Problem to work on -
Copy each line of the records that includes "samples".

Records for the exercise -
Start of Block

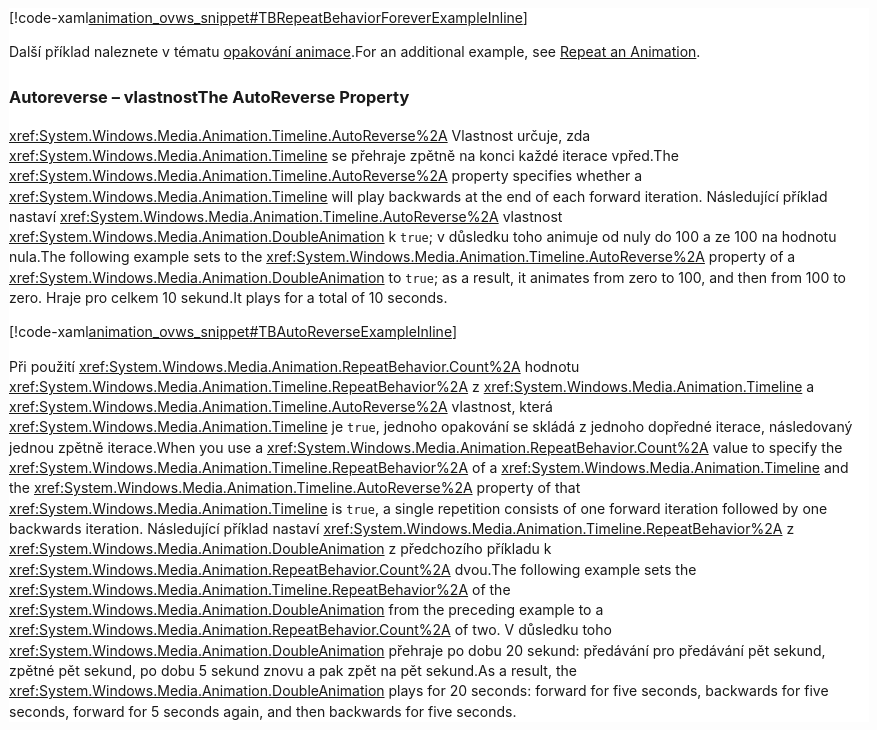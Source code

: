  [!code-xaml[animation_ovws_snippet#TBRepeatBehaviorForeverExampleInline](~/samples/snippets/csharp/VS_Snippets_Wpf/animation_ovws_snippet/CS/TimingBehaviorsExample1.xaml#tbrepeatbehaviorforeverexampleinline)]  
  
 <span data-ttu-id="1c14b-159">Další příklad naleznete v tématu [opakování animace](how-to-repeat-an-animation.md).</span><span class="sxs-lookup"><span data-stu-id="1c14b-159">For an additional example, see [Repeat an Animation](how-to-repeat-an-animation.md).</span></span>  
  
<a name="autoreverseproperty"></a>   
### <a name="the-autoreverse-property"></a><span data-ttu-id="1c14b-160">Autoreverse – vlastnost</span><span class="sxs-lookup"><span data-stu-id="1c14b-160">The AutoReverse Property</span></span>  
 <span data-ttu-id="1c14b-161"><xref:System.Windows.Media.Animation.Timeline.AutoReverse%2A> Vlastnost určuje, zda <xref:System.Windows.Media.Animation.Timeline> se přehraje zpětně na konci každé iterace vpřed.</span><span class="sxs-lookup"><span data-stu-id="1c14b-161">The <xref:System.Windows.Media.Animation.Timeline.AutoReverse%2A> property specifies whether a <xref:System.Windows.Media.Animation.Timeline> will play backwards at the end of each forward iteration.</span></span> <span data-ttu-id="1c14b-162">Následující příklad nastaví <xref:System.Windows.Media.Animation.Timeline.AutoReverse%2A> vlastnost <xref:System.Windows.Media.Animation.DoubleAnimation> k `true`; v důsledku toho animuje od nuly do 100 a ze 100 na hodnotu nula.</span><span class="sxs-lookup"><span data-stu-id="1c14b-162">The following example sets to the <xref:System.Windows.Media.Animation.Timeline.AutoReverse%2A> property of a <xref:System.Windows.Media.Animation.DoubleAnimation> to `true`; as a result, it animates from zero to 100, and then from 100 to zero.</span></span> <span data-ttu-id="1c14b-163">Hraje pro celkem 10 sekund.</span><span class="sxs-lookup"><span data-stu-id="1c14b-163">It plays for a total of 10 seconds.</span></span>  
  
 [!code-xaml[animation_ovws_snippet#TBAutoReverseExampleInline](~/samples/snippets/csharp/VS_Snippets_Wpf/animation_ovws_snippet/CS/TimingBehaviorsExample1.xaml#tbautoreverseexampleinline)]  
  
 <span data-ttu-id="1c14b-164">Při použití <xref:System.Windows.Media.Animation.RepeatBehavior.Count%2A> hodnotu <xref:System.Windows.Media.Animation.Timeline.RepeatBehavior%2A> z <xref:System.Windows.Media.Animation.Timeline> a <xref:System.Windows.Media.Animation.Timeline.AutoReverse%2A> vlastnost, která <xref:System.Windows.Media.Animation.Timeline> je `true`, jednoho opakování se skládá z jednoho dopředné iterace, následovaný jednou zpětně iterace.</span><span class="sxs-lookup"><span data-stu-id="1c14b-164">When you use a <xref:System.Windows.Media.Animation.RepeatBehavior.Count%2A> value to specify the <xref:System.Windows.Media.Animation.Timeline.RepeatBehavior%2A> of a <xref:System.Windows.Media.Animation.Timeline> and the <xref:System.Windows.Media.Animation.Timeline.AutoReverse%2A> property of that <xref:System.Windows.Media.Animation.Timeline> is `true`, a single repetition consists of one forward iteration followed by one backwards iteration.</span></span>  <span data-ttu-id="1c14b-165">Následující příklad nastaví <xref:System.Windows.Media.Animation.Timeline.RepeatBehavior%2A> z <xref:System.Windows.Media.Animation.DoubleAnimation> z předchozího příkladu k <xref:System.Windows.Media.Animation.RepeatBehavior.Count%2A> dvou.</span><span class="sxs-lookup"><span data-stu-id="1c14b-165">The following example sets the <xref:System.Windows.Media.Animation.Timeline.RepeatBehavior%2A> of the <xref:System.Windows.Media.Animation.DoubleAnimation> from the preceding example to a <xref:System.Windows.Media.Animation.RepeatBehavior.Count%2A> of two.</span></span> <span data-ttu-id="1c14b-166">V důsledku toho <xref:System.Windows.Media.Animation.DoubleAnimation> přehraje po dobu 20 sekund: předávání pro předávání pět sekund, zpětné pět sekund, po dobu 5 sekund znovu a pak zpět na pět sekund.</span><span class="sxs-lookup"><span data-stu-id="1c14b-166">As a result, the <xref:System.Windows.Media.Animation.DoubleAnimation> plays for 20 seconds: forward for five seconds, backwards for five seconds, forward for 5 seconds again, and then backwards for five seconds.</span></span>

End of Block

Answer to the exercise -
:  [!code-xaml[animation_ovws_snippet#TBRepeatBehaviorForeverExampleInline](~/samples/snippets/csharp/VS_Snippets_Wpf/animation_ovws_snippet/CS/TimingBehaviorsExample1.xaml#tbrepeatbehaviorforeverexampleinline)]  
 [!code-xaml[animation_ovws_snippet#TBAutoReverseExampleInline](~/samples/snippets/csharp/VS_Snippets_Wpf/animation_ovws_snippet/CS/TimingBehaviorsExample1.xaml#tbautoreverseexampleinline)]  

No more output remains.